Sunday, May 16, 2021

Highgate Western Cemetery

 Highgate West Cemetery

 

Approaches to Highgate Village from the suburbs on the South side are long and steep. As most cyclists in North London know (either to avoid or meet the challenge), the steepest bit of all the roads is the upper part of Swain’s Lane. This ancient route branches from near Parliament Hill, past the southern corner of Holly Lodge Estate, and then gradually but firmly rises along the western edge of the lower, East Cemetery.

 

There’s a slight plateau where the entrances to both sides of Cemetery and a gate to Waterlow Park cluster. (The Western entrance is through a chapel into a biggish courtyard, for funereal processions.)


Then the road enters a narrower, darker, and steeper section, a fairly brutal test for all but the fittest cyclist.
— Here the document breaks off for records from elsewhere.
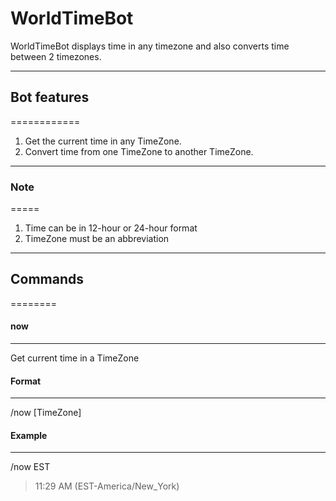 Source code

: # WorldTimeBot

WorldTimeBot displays time in any timezone and also converts time between 2 timezones.

-----------------------------------------------------------------------

## Bot features
============

1. Get the current time in any TimeZone.
2. Convert time from one TimeZone to another TimeZone.

-----------------------------------------------------------------------

### Note
=====
1. Time can be in 12-hour or 24-hour format 
2. TimeZone must be an abbreviation

-----------------------------------------------------------------------

## Commands
========

#### now
---
Get current time in a TimeZone
#### Format
-----
/now [TimeZone]
#### Example
-----
/now EST
>11:29 AM (EST-America/New_York)
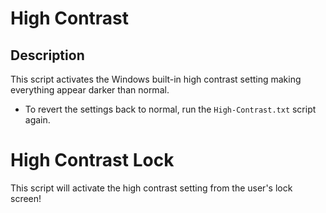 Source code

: # High Contrast

## Description

This script activates the Windows built-in high contrast setting making everything appear darker than normal.
  - To revert the settings back to normal, run the `High-Contrast.txt` script again.
  
# High Contrast Lock
  
This script will activate the high contrast setting from the user's lock screen!
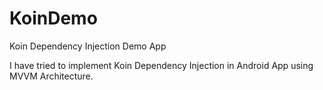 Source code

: # KoinDemo
Koin Dependency Injection Demo App

I have tried to implement Koin Dependency Injection in Android App using MVVM Architecture. 
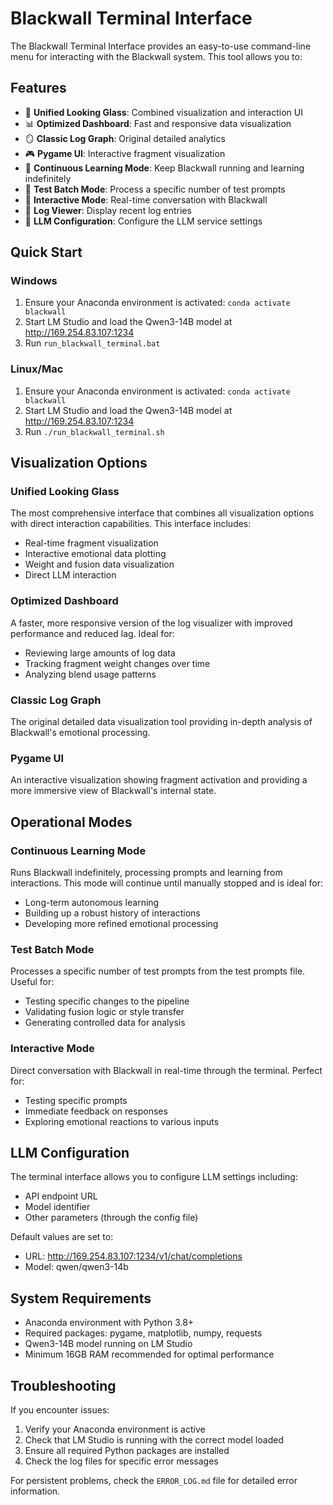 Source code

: # Blackwall Terminal Interface

The Blackwall Terminal Interface provides an easy-to-use command-line menu for interacting with the Blackwall system. This tool allows you to:

## Features

- 🌟 **Unified Looking Glass**: Combined visualization and interaction UI
- 📊 **Optimized Dashboard**: Fast and responsive data visualization
- 🪞 **Classic Log Graph**: Original detailed analytics
- 🎮 **Pygame UI**: Interactive fragment visualization
- 🧠 **Continuous Learning Mode**: Keep Blackwall running and learning indefinitely
- 🧪 **Test Batch Mode**: Process a specific number of test prompts
- 💬 **Interactive Mode**: Real-time conversation with Blackwall
- 📜 **Log Viewer**: Display recent log entries
- 🔧 **LLM Configuration**: Configure the LLM service settings

## Quick Start

### Windows

1. Ensure your Anaconda environment is activated: `conda activate blackwall`
2. Start LM Studio and load the Qwen3-14B model at http://169.254.83.107:1234
3. Run `run_blackwall_terminal.bat`

### Linux/Mac

1. Ensure your Anaconda environment is activated: `conda activate blackwall`
2. Start LM Studio and load the Qwen3-14B model at http://169.254.83.107:1234
3. Run `./run_blackwall_terminal.sh`

## Visualization Options

### Unified Looking Glass

The most comprehensive interface that combines all visualization options with direct interaction capabilities. This interface includes:

- Real-time fragment visualization
- Interactive emotional data plotting
- Weight and fusion data visualization
- Direct LLM interaction

### Optimized Dashboard

A faster, more responsive version of the log visualizer with improved performance and reduced lag. Ideal for:

- Reviewing large amounts of log data
- Tracking fragment weight changes over time
- Analyzing blend usage patterns

### Classic Log Graph

The original detailed data visualization tool providing in-depth analysis of Blackwall's emotional processing.

### Pygame UI

An interactive visualization showing fragment activation and providing a more immersive view of Blackwall's internal state.

## Operational Modes

### Continuous Learning Mode

Runs Blackwall indefinitely, processing prompts and learning from interactions. This mode will continue until manually stopped and is ideal for:

- Long-term autonomous learning
- Building up a robust history of interactions
- Developing more refined emotional processing

### Test Batch Mode

Processes a specific number of test prompts from the test prompts file. Useful for:

- Testing specific changes to the pipeline
- Validating fusion logic or style transfer
- Generating controlled data for analysis

### Interactive Mode

Direct conversation with Blackwall in real-time through the terminal. Perfect for:

- Testing specific prompts
- Immediate feedback on responses
- Exploring emotional reactions to various inputs

## LLM Configuration

The terminal interface allows you to configure LLM settings including:

- API endpoint URL
- Model identifier 
- Other parameters (through the config file)

Default values are set to:
- URL: http://169.254.83.107:1234/v1/chat/completions
- Model: qwen/qwen3-14b

## System Requirements

- Anaconda environment with Python 3.8+
- Required packages: pygame, matplotlib, numpy, requests
- Qwen3-14B model running on LM Studio
- Minimum 16GB RAM recommended for optimal performance

## Troubleshooting

If you encounter issues:

1. Verify your Anaconda environment is active
2. Check that LM Studio is running with the correct model loaded
3. Ensure all required Python packages are installed
4. Check the log files for specific error messages

For persistent problems, check the `ERROR_LOG.md` file for detailed error information.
On your right are the fence and dense boundary trees of Waterlow Park. On your left is the tall wall of the Cemetery’s higher side. It’s a three-dimensional hemming-in: the brooding sides and the sharply inclining narrow road, often greasy in the wetter months (little sunshine gets to it). 

 

Slogging up Swain’s Lane is one way of discovering how very steep is the slope on which the older part of the Cemetery is set (you’ve already passed the relatively gentler slope of the eastern side). It used to be the grounds of some Highgate mansion, and, when bought in the C19 for the Cemetery, was essentially a park with stunning views down to London.

 

That became the great attraction for the deceased (or, more correctly, those planning their decease) and the living. The promoters devised family mausoleums in circular or linear terraces, designated as catacombs. 

 

Extravagant funerary architecture dominates the upper slopes. But all down the hill are other mausoleums and large graves.





 

During the Cemetery’s C20 decline, the original elegant park with its view was gradually blotted out by neglect. Undergrowth and rogue trees were rampant, spreading destruction among the graves. This side of the Cemetery was deemed unsafe, and closed for many years. But ghouls, vandals, and the merely curious, often broke in.

 

Now, with the stewardship of the Cemetery resurgent, the Western side has reopened, albeit with more restrictions than apply to the other side. 

 

There are three aspects which immediately strike one about the place as a whole. First, the great elaborate pile of funeral buildings at the top; second, the wilderness of trees and undergrowth, which, for the moment, persists far more extensively than in the Eastern side;


third, the sudden enclaves of clear and well-tended spaces, where there are recent graves. The Western side is still “open” for new burials, including Lucian Freud

and George Michael (whose grave is unmarked, to avoid mobbing by fans).

 

And there is a fourth thing: a big mausoleum erected in the last few years, just inside the entrance.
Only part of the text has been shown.